Tuesday, January 10, 2006

Great. I'm Obsolete.

As I've mentioned before, I work at a bookstore. So I sat up and took notice when I saw this on Slashdot:
Sony is trying to do for e-books what Apple has done for downloadable digital music.

It has launched a handheld device designed for electronic books- dubbed the Sony Reader - at the Consumer Electronics Show in Las Vegas.

It has a screen made from electronic paper that makes text look almost as sharp as it is on a printed page.
But what was truly bizarre was this:
Sony has realised the importance of making sure there is good content for a gadget like this.

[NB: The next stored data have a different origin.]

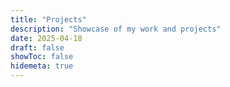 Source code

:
```yaml
---
title: "Projects"
description: "Showcase of my work and projects"
date: 2025-04-18
draft: false
showToc: false
hidemeta: true
---
```


<!-- # Portfolio of Projects

Welcome to my project portfolio! Here you'll find a collection of my work, including personal projects, professional contributions, and open-source collaborations. Each project entry provides details about the technologies used, my role, and the problems solved.

## What You'll Find Here

My projects span a variety of domains and technologies, reflecting both my professional experience and personal interests. You'll find examples of:

- Web development (frontend and backend)
- Mobile applications
- Data analysis and visualization
- Machine learning implementations
- UI/UX design work
- And more!

## My Approach

I believe in building solutions that are:

- **User-centered**: Focusing on the needs and experiences of end-users
- **Well-architected**: Following best practices and design patterns
- **Maintainable**: Writing clean, documented code that others can understand
- **Scalable**: Considering future growth and performance requirements

## Featured Projects

Browse through my projects to get a sense of my technical abilities, problem-solving approach, and the range of work I've done. Each project page includes:

- Project overview and objectives
- Technologies and tools used
- My specific contributions
- Challenges encountered and solutions implemented
- Results and lessons learned
- Links to live demos or repositories (when available)

Feel free to explore and reach out if you have questions about any specific project or would like to discuss potential collaborations! -->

It has done deals with major publishers, including Random House, Penguin and HarperCollins, to sell digital e-books via its Connect online store.
While I applaud the publishers for this move, it really astonishes me. Why would they do this? Books are basically the last form of media that isn't easily converted to digital information. Newspapers and magazines are all on the web now, and music and television, well, bittorrent anyone?

Part of the reason that books have withstood (more or less) the digital onslaught is the inherent difficulty of converting the info. Sure, when "Half-blood prince" came out hackers all over the world put together a pirate version by literally retyping it in to their computers. But that's not an option for any but the smallest number of books.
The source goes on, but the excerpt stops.